Restate each of the lines below word for word and drop every picture.

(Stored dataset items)
================

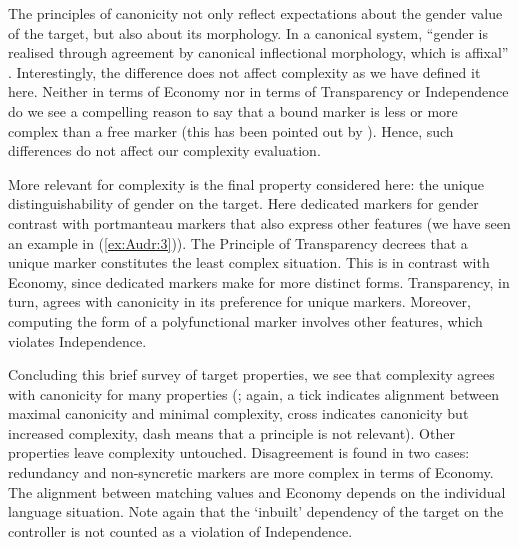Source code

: \documentclass[output=collectionpaper]{langsci/langscibook}
\begin{document}
The principles of canonicity not only reflect expectations about the gender value of the target, but also about its morphology. In a canonical system, ``gender is realised through agreement by canonical inflectional morphology, which is affixal'' \citep[509]{Corbett2016}. Interestingly, the difference does not affect complexity as we have defined it here. Neither in terms of Economy nor in terms of Transparency or Independence do we see a compelling reason to say that a bound marker is less or more complex than a free marker (this has been pointed out by \citealt{Leufkens2014}). Hence, such differences do not affect our complexity evaluation.

More relevant for complexity is the final property considered here: the unique distinguishability of gender on the target. Here dedicated markers for gender contrast with portmanteau markers that also express other features (we have seen an example in (\ref{ex:Audr:3})). The Principle of Transparency decrees that a unique marker constitutes the least complex situation. This is in contrast with Economy, since dedicated markers make for more distinct forms. Transparency, in turn, agrees with canonicity in its preference for unique markers. Moreover, computing the form of a polyfunctional marker involves other features, which violates Independence.

Concluding this brief survey of target properties, we see that complexity agrees with canonicity for many properties (; again, a tick indicates alignment between maximal canonicity and minimal complexity, cross indicates canonicity but increased complexity, dash means that a principle is not relevant). Other properties leave complexity untouched. Disagreement is found in two cases: redundancy and non-syncretic markers are more complex in terms of Economy. The alignment between matching values and Economy depends on the individual language situation. Note again that the `inbuilt' dependency of the target on the controller is not counted as a violation of Independence.
\end{document}
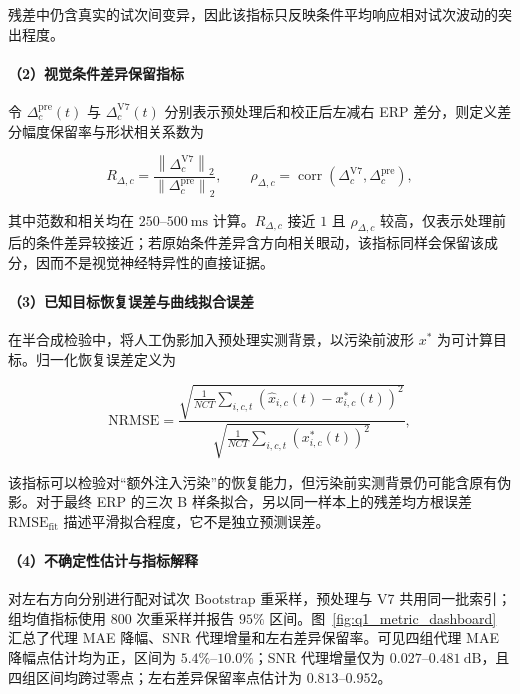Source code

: \documentclass[a4paper,zihao=-4,linespread=1]{ctexart}
\numberwithin{figure}{section}       %
\begin{document}
残差中仍含真实的试次间变异，因此该指标只反映条件平均响应相对试次波动的突出程度。

\paragraph{（2）视觉条件差异保留指标}

令 $\Delta_c^{\mathrm{pre}}(t)$ 与 $\Delta_c^{\mathrm{V7}}(t)$ 分别表示预处理后和校正后左减右 ERP 差分，则定义差分幅度保留率与形状相关系数为

\begin{equation}
    R_{\Delta,c}=
    \frac{\left\|\Delta_c^{\mathrm{V7}}\right\|_2}
    {\left\|\Delta_c^{\mathrm{pre}}\right\|_2},
    \qquad
    \rho_{\Delta,c}=\operatorname{corr}
    \left(\Delta_c^{\mathrm{V7}},\Delta_c^{\mathrm{pre}}\right),
    \label{eq:q1_retention}
\end{equation}

其中范数和相关均在 $250$--$500~\mathrm{ms}$ 计算。$R_{\Delta,c}$ 接近 $1$ 且 $\rho_{\Delta,c}$ 较高，仅表示处理前后的条件差异较接近；若原始条件差异含方向相关眼动，该指标同样会保留该成分，因而不是视觉神经特异性的直接证据。

\paragraph{（3）已知目标恢复误差与曲线拟合误差}

在半合成检验中，将人工伪影加入预处理实测背景，以污染前波形 $x^{\ast}$ 为可计算目标。归一化恢复误差定义为

\begin{equation}
    \mathrm{NRMSE}=
    \frac{\sqrt{\frac{1}{NCT}\sum_{i,c,t}\left(\hat{x}_{i,c}(t)-x^{\ast}_{i,c}(t)\right)^2}}
    {\sqrt{\frac{1}{NCT}\sum_{i,c,t}\left(x^{\ast}_{i,c}(t)\right)^2}},
    \label{eq:q1_nrmse}
\end{equation}

该指标可以检验对“额外注入污染”的恢复能力，但污染前实测背景仍可能含原有伪影。对于最终 ERP 的三次 B 样条拟合，另以同一样本上的残差均方根误差 $\mathrm{RMSE}_{\mathrm{fit}}$ 描述平滑拟合程度，它不是独立预测误差。

\paragraph{（4）不确定性估计与指标解释}

对左右方向分别进行配对试次 Bootstrap 重采样，预处理与 V7 共用同一批索引；组均值指标使用 $800$ 次重采样并报告 $95\%$ 区间。图~\ref{fig:q1_metric_dashboard} 汇总了代理 MAE 降幅、SNR 代理增量和左右差异保留率。可见四组代理 MAE 降幅点估计均为正，区间为 $5.4\%$--$10.0\%$；SNR 代理增量仅为 $0.027$--$0.481~\mathrm{dB}$，且四组区间均跨过零点；左右差异保留率点估计为 $0.813$--$0.952$。
\end{document}
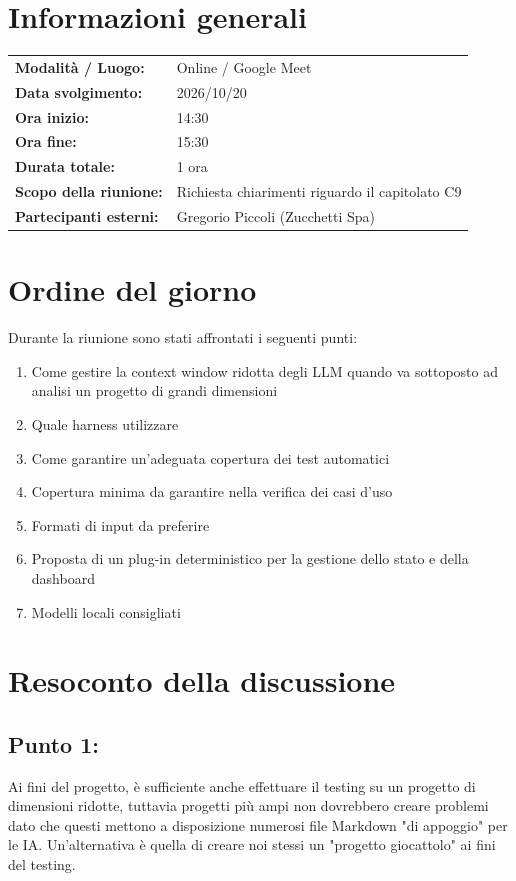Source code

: \documentclass[a4paper, 11pt]{article}
\begin{document}
\newpage
\tableofcontents
\newpage


\section{Informazioni generali}
\begin{tabularx}{\textwidth}{l X}
    \textbf{Modalità / Luogo:} & Online / Google Meet \\
    \textbf{Data svolgimento:} & 2026/10/20 \\
    \textbf{Ora inizio:} & 14:30 \\
    \textbf{Ora fine:} & 15:30 \\
    \textbf{Durata totale:} & 1 ora \\
    \textbf{Scopo della riunione:} & Richiesta chiarimenti riguardo il capitolato C9 \\
    \textbf{Partecipanti esterni:} & Gregorio Piccoli (Zucchetti Spa)
\end{tabularx}

\newpage


\section{Ordine del giorno}
Durante la riunione sono stati affrontati i seguenti punti:
\begin{enumerate}
    \item Come gestire la context window ridotta degli LLM quando va sottoposto ad analisi un progetto di grandi dimensioni
    \item Quale harness utilizzare
    \item Come garantire un'adeguata copertura dei test automatici
    \item Copertura minima da garantire nella verifica dei casi d'uso
    \item Formati di input da preferire
    \item Proposta di un plug-in deterministico per la gestione dello stato e della dashboard
    \item Modelli locali consigliati
\end{enumerate}

\newpage


\section{Resoconto della discussione}

\subsection{Punto 1:}
Ai fini del progetto, è sufficiente anche effettuare il testing su un progetto di dimensioni ridotte, tuttavia progetti più ampi non dovrebbero creare problemi dato che questi mettono a disposizione numerosi file Markdown "di appoggio" per le IA.
Un'alternativa è quella di creare noi stessi un "progetto giocattolo" ai fini del testing.
\end{document}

================

= ANSWER TO THIS PROBLEM =
Source code

: \documentclass[output=collectionpaper]{langsci/langscibook}
\begin{document}
The principles of canonicity not only reflect expectations about the gender value of the target, but also about its morphology. In a canonical system, ``gender is realised through agreement by canonical inflectional morphology, which is affixal'' \citep[509]{Corbett2016}. Interestingly, the difference does not affect complexity as we have defined it here. Neither in terms of Economy nor in terms of Transparency or Independence do we see a compelling reason to say that a bound marker is less or more complex than a free marker (this has been pointed out by \citealt{Leufkens2014}). Hence, such differences do not affect our complexity evaluation.

More relevant for complexity is the final property considered here: the unique distinguishability of gender on the target. Here dedicated markers for gender contrast with portmanteau markers that also express other features (we have seen an example in (\ref{ex:Audr:3})). The Principle of Transparency decrees that a unique marker constitutes the least complex situation. This is in contrast with Economy, since dedicated markers make for more distinct forms. Transparency, in turn, agrees with canonicity in its preference for unique markers. Moreover, computing the form of a polyfunctional marker involves other features, which violates Independence.

Concluding this brief survey of target properties, we see that complexity agrees with canonicity for many properties (; again, a tick indicates alignment between maximal canonicity and minimal complexity, cross indicates canonicity but increased complexity, dash means that a principle is not relevant). Other properties leave complexity untouched. Disagreement is found in two cases: redundancy and non-syncretic markers are more complex in terms of Economy. The alignment between matching values and Economy depends on the individual language situation. Note again that the `inbuilt' dependency of the target on the controller is not counted as a violation of Independence.
\end{document}
Source code

: \documentclass[a4paper,zihao=-4,linespread=1]{ctexart}
\numberwithin{figure}{section}       %
\begin{document}
残差中仍含真实的试次间变异，因此该指标只反映条件平均响应相对试次波动的突出程度。

\paragraph{（2）视觉条件差异保留指标}

令 $\Delta_c^{\mathrm{pre}}(t)$ 与 $\Delta_c^{\mathrm{V7}}(t)$ 分别表示预处理后和校正后左减右 ERP 差分，则定义差分幅度保留率与形状相关系数为

\begin{equation}
    R_{\Delta,c}=
    \frac{\left\|\Delta_c^{\mathrm{V7}}\right\|_2}
    {\left\|\Delta_c^{\mathrm{pre}}\right\|_2},
    \qquad
    \rho_{\Delta,c}=\operatorname{corr}
    \left(\Delta_c^{\mathrm{V7}},\Delta_c^{\mathrm{pre}}\right),
    \label{eq:q1_retention}
\end{equation}

其中范数和相关均在 $250$--$500~\mathrm{ms}$ 计算。$R_{\Delta,c}$ 接近 $1$ 且 $\rho_{\Delta,c}$ 较高，仅表示处理前后的条件差异较接近；若原始条件差异含方向相关眼动，该指标同样会保留该成分，因而不是视觉神经特异性的直接证据。

\paragraph{（3）已知目标恢复误差与曲线拟合误差}

在半合成检验中，将人工伪影加入预处理实测背景，以污染前波形 $x^{\ast}$ 为可计算目标。归一化恢复误差定义为

\begin{equation}
    \mathrm{NRMSE}=
    \frac{\sqrt{\frac{1}{NCT}\sum_{i,c,t}\left(\hat{x}_{i,c}(t)-x^{\ast}_{i,c}(t)\right)^2}}
    {\sqrt{\frac{1}{NCT}\sum_{i,c,t}\left(x^{\ast}_{i,c}(t)\right)^2}},
    \label{eq:q1_nrmse}
\end{equation}

该指标可以检验对“额外注入污染”的恢复能力，但污染前实测背景仍可能含原有伪影。对于最终 ERP 的三次 B 样条拟合，另以同一样本上的残差均方根误差 $\mathrm{RMSE}_{\mathrm{fit}}$ 描述平滑拟合程度，它不是独立预测误差。

\paragraph{（4）不确定性估计与指标解释}

对左右方向分别进行配对试次 Bootstrap 重采样，预处理与 V7 共用同一批索引；组均值指标使用 $800$ 次重采样并报告 $95\%$ 区间。图~\ref{fig:q1_metric_dashboard} 汇总了代理 MAE 降幅、SNR 代理增量和左右差异保留率。可见四组代理 MAE 降幅点估计均为正，区间为 $5.4\%$--$10.0\%$；SNR 代理增量仅为 $0.027$--$0.481~\mathrm{dB}$，且四组区间均跨过零点；左右差异保留率点估计为 $0.813$--$0.952$。
\end{document}
Source code

: \documentclass[a4paper, 11pt]{article}
\begin{document}
\newpage
\tableofcontents
\newpage


\section{Informazioni generali}
\begin{tabularx}{\textwidth}{l X}
    \textbf{Modalità / Luogo:} & Online / Google Meet \\
    \textbf{Data svolgimento:} & 2026/10/20 \\
    \textbf{Ora inizio:} & 14:30 \\
    \textbf{Ora fine:} & 15:30 \\
    \textbf{Durata totale:} & 1 ora \\
    \textbf{Scopo della riunione:} & Richiesta chiarimenti riguardo il capitolato C9 \\
    \textbf{Partecipanti esterni:} & Gregorio Piccoli (Zucchetti Spa)
\end{tabularx}

\newpage


\section{Ordine del giorno}
Durante la riunione sono stati affrontati i seguenti punti:
\begin{enumerate}
    \item Come gestire la context window ridotta degli LLM quando va sottoposto ad analisi un progetto di grandi dimensioni
    \item Quale harness utilizzare
    \item Come garantire un'adeguata copertura dei test automatici
    \item Copertura minima da garantire nella verifica dei casi d'uso
    \item Formati di input da preferire
    \item Proposta di un plug-in deterministico per la gestione dello stato e della dashboard
    \item Modelli locali consigliati
\end{enumerate}

\newpage


\section{Resoconto della discussione}

\subsection{Punto 1:}
Ai fini del progetto, è sufficiente anche effettuare il testing su un progetto di dimensioni ridotte, tuttavia progetti più ampi non dovrebbero creare problemi dato che questi mettono a disposizione numerosi file Markdown "di appoggio" per le IA.
Un'alternativa è quella di creare noi stessi un "progetto giocattolo" ai fini del testing.
\end{document}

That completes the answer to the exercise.